Wondrous Michelle Boulé

Aztec goddess giving birth

A woman, stark naked, bursts in as bright lights and pumping dance music flood the space. You could say she strides, but her forceful, relentless action more closely resembles flight: a rigid wingspan of glistening arms, the same electric tension extending through neck, jaw, constant grimace, upward stare.

She stops, now and then, to rhythmically wave her arms to the music but never looks into the eyes of the people surrounding the performance space on all four sides. Though she eventually also roams and waves behind the audience rows, you never sense that she's aware of other people in the room. For the span of a long, repetitive song, she's just... elsewhere. A figure of human flesh, gleaming under the light, nevertheless she appears to be constructed of steel capable of resisting and deflecting anything projected upon it.

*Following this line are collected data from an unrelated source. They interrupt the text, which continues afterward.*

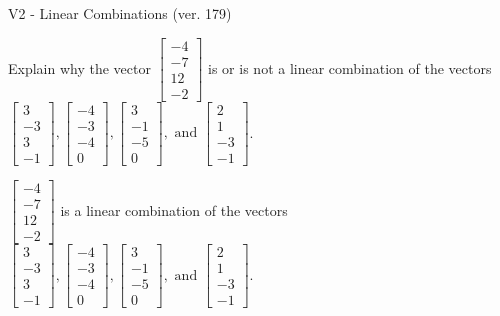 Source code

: \begin{exercise}
  \begin{exerciseTitle}V2 - Linear Combinations (ver. 179)\end{exerciseTitle}
  \begin{exerciseStatement}
    Explain why the vector \(\left[\begin{array}{c}
-4 \\
-7 \\
12 \\
-2
\end{array}\right]\)  is or is not a linear 
	combination of the vectors \(\left[\begin{array}{c}
3 \\
-3 \\
3 \\
-1
\end{array}\right] , \left[\begin{array}{c}
-4 \\
-3 \\
-4 \\
0
\end{array}\right] , \left[\begin{array}{c}
3 \\
-1 \\
-5 \\
0
\end{array}\right] , \text{ and } \left[\begin{array}{c}
2 \\
1 \\
-3 \\
-1
\end{array}\right]\).
	


  \end{exerciseStatement}
  \begin{exerciseAnswer}
   \(\left[\begin{array}{c}
-4 \\
-7 \\
12 \\
-2
\end{array}\right]\) 
  	 is  
	a linear combination of the vectors \(\left[\begin{array}{c}
3 \\
-3 \\
3 \\
-1
\end{array}\right] , \left[\begin{array}{c}
-4 \\
-3 \\
-4 \\
0
\end{array}\right] , \left[\begin{array}{c}
3 \\
-1 \\
-5 \\
0
\end{array}\right] , \text{ and } \left[\begin{array}{c}
2 \\
1 \\
-3 \\
-1
\end{array}\right]\).


\end{exerciseAnswer}
\end{exercise}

Michelle Boulé's opening to Wonder--her solo, commissioned by Issue Project Room and premiered in the Gallim Dance Studio at Clinton Hill's Church of St. Luke and St. Matthew--could be remembered as this dance season's most stunning and certainly most courageous adventure.

Isadora Duncan
(Arnold Genthe, 1917)
As the song suddenly deflates, though, so does her velocity, her energy, her mood. She retrieves a stash of clothing tucked under a chair, dressing in underwear, a tank top and leggings, before turning back to the space. Her dancing remains expansive and rapturous in its fashion--just different, more human. She moves in every which way, and you feel the weight of her body parts moving her. Like sentences, her twisty phrases often roll to a complete stop where you can sit for a moment, absorbing what you have just "heard."

A little later, when she neatly settles into a yoga pose,  we actually do hear speech--a voice-over monologue about a dancer's life and career and disappointments and killer ambition (Boulé's?). These musings flow a little too rapidly to record or retain, but one line stays with me: "I could have built cities with that power." It feels right for a dancer to say that.

"Shame on me for trying so hard. Shame on me for being afraid." Dance, dance, dance! Keep on dancing!, sings Chic. Boulé spins a hula hoop around her waist, then spins within it with undeniable, if somewhat desperate, virtuosity.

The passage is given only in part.